Tuesday 16 July 2013

Make mine a twist

Despite the air conditioning failure on the most unYorkshire of Yorkshire weekends, despite that sneaking sense that everyone else knows each other and is having the most wonderful time while you lurk uncomfortably on the sidelines, despite the ever growing fear that I will forever be New Writers Scheme and never a writer,
I had a good time in Sheffield. Stand out talks from Julie Cohen on theme, Nina Harrington on Procrastination and Fiona Harper on Romantic Structure managed to be both entertaining and really informative and it was gorgeous to have a 2 day catch up with Jane O'Reilly and Donna Douglas.
And I had two very helpful chats with two editors and came away feeling maybe I haven't totally wasted the last three years.
But I'm still a little unsure where to go next...
If the theme of last year was erotica the publishers, especially the non-categories, were a little less certain this year. They are all looking for something just not sure what. Not vampires. Not dystopia. They want fresh. They want a twist. They all want a twist.
And if it could be The Fall meets Gone Girl that would be great.
Only, last year, out of that massive deluge of books with grey covers coloured with one suggestive twist of silk, only those released in the three months after Fifty Shades did well. This year may be the year of the psychological domestic thriller but next year it'll be something new. After all, they didn't want vampires till after Twilight, dystopia until  The Hunger Games or erotica until, well, you know what.
This is nothing new. Many years ago when I was a bookseller the runaway success was 'the blue book' 'that one about the banjo'. Six months later a slew of Captain Corelli style covers hit the shelves. Marian Keyes and Bridget Jones kickstarted chick lit and Harry Potter introduced the crossover concept with special adult covers.
But no-one could have predicted any of those successes. And of the imitators the best are still going strong, the rest have sunk or moved onto something new. The best were already writing those books long before the publishers were demanding them.

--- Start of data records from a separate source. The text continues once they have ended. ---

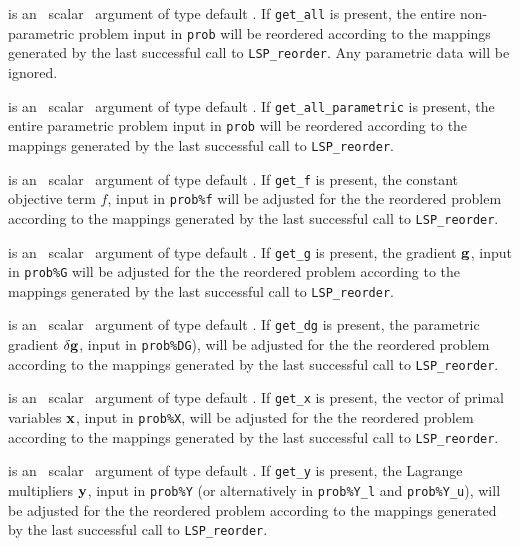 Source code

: \documentclass{galahad}
\newcommand{\packagename}{LSP}
\begin{document}
\begin{description}
is an \optional\ scalar \intentin\ argument of type default \logical. 
If {\tt get\_all} is present, the entire non-parametric problem 
input in {\tt prob} will be reordered according to the 
mappings generated by the last successful call to {\tt \packagename\_reorder}. 
Any parametric data will be ignored.

is an \optional\ scalar \intentin\ argument of type default \logical. 
If {\tt get\_all\_parametric} is present, the entire parametric problem 
input in {\tt prob} will be reordered according to the 
mappings generated by the last successful call to {\tt \packagename\_reorder}. 
 
is an \optional\ scalar \intentin\ argument of type default \logical. 
If {\tt get\_f} is present, the constant objective term
$f$, input in {\tt prob\%f} 
will be adjusted for the the reordered problem according to the 
mappings generated by the last successful call to {\tt \packagename\_reorder}. 
 
is an \optional\ scalar \intentin\ argument of type default \logical. 
If {\tt get\_g} is present, the gradient 
${\mathbf{g}}$, input in {\tt prob\%G} 
will be adjusted for the the reordered problem according to the 
mappings generated by the last successful call to {\tt \packagename\_reorder}. 
 
is an \optional\ scalar \intentin\ argument of type default \logical. 
If {\tt get\_dg} is present, the parametric gradient $\delta {\mathbf{g}}$, input in 
{\tt prob\%DG}),
will be adjusted for the the reordered problem according to the 
mappings generated by the last successful call to {\tt \packagename\_reorder}. 
 
is an \optional\ scalar \intentin\ argument of type default \logical. 
If {\tt get\_x} is present, the vector of primal variables ${\mathbf{x}}$, 
input in {\tt prob\%X}, will be 
adjusted for the the reordered problem according to the 
mappings generated by the last successful call to {\tt \packagename\_reorder}. 
 
is an \optional\ scalar \intentin\ argument of type default \logical. 
If {\tt get\_y} is present, the 
Lagrange multipliers ${\mathbf{y}}$, input in {\tt prob\%Y}
(or alternatively in {\tt prob\%Y\_l} and {\tt prob\%Y\_u}), 
will be adjusted for the the reordered problem according to the 
mappings generated by the last successful call to {\tt \packagename\_reorder}. 


\end{description}
\end{document}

Sometimes, in the rush to get the sales, to join the bandwagon, publishers stop trying to be the ones who actually launch the next craze, content to sweep up the leftovers from the last. I have just had a bout of reading YA dystopia. One of my favourite genres since Brave New World hit my GCSE reading list.
I have read some incredible world building let down by heroines who make Bella Swann seem like a feisty go-getter, cardboard heroes, books all tell with no show and always, always first person present. This works with a heroine as real as Katniss but these are thin on the ground. Thing is, they might have been good books. More edits, more time for the author to really find their voice, not rushed out to fill a post-Hunger Games void.
Because eventually the readers get bored and start looking elsewhere. And then the publishers call time on the whole genre and move onto the next golden egg.
But readers don't work that way. One of the most interesting things about the Kindle is how it has allowed readers to find and buy exactly what they want, often genres the publishers and booksellers have proclaimed over especially in the UK, the US has a stronger genre market; sagas, regencies, cosy crime. Erotica.
So maybe the twist they want, that the readers deserve, doesn't have to be something new. Maybe it can be an old genre done well, done with a spark, by an innovative and compelling voice. Because as every publisher says, these are changing times and with the rise of the self pubs readers have all the choices they need. Publishers need to make sure that they are the ones offering the best, most encompassing choices. To be the ones ahead of the curve in this moving, exciting brave new world.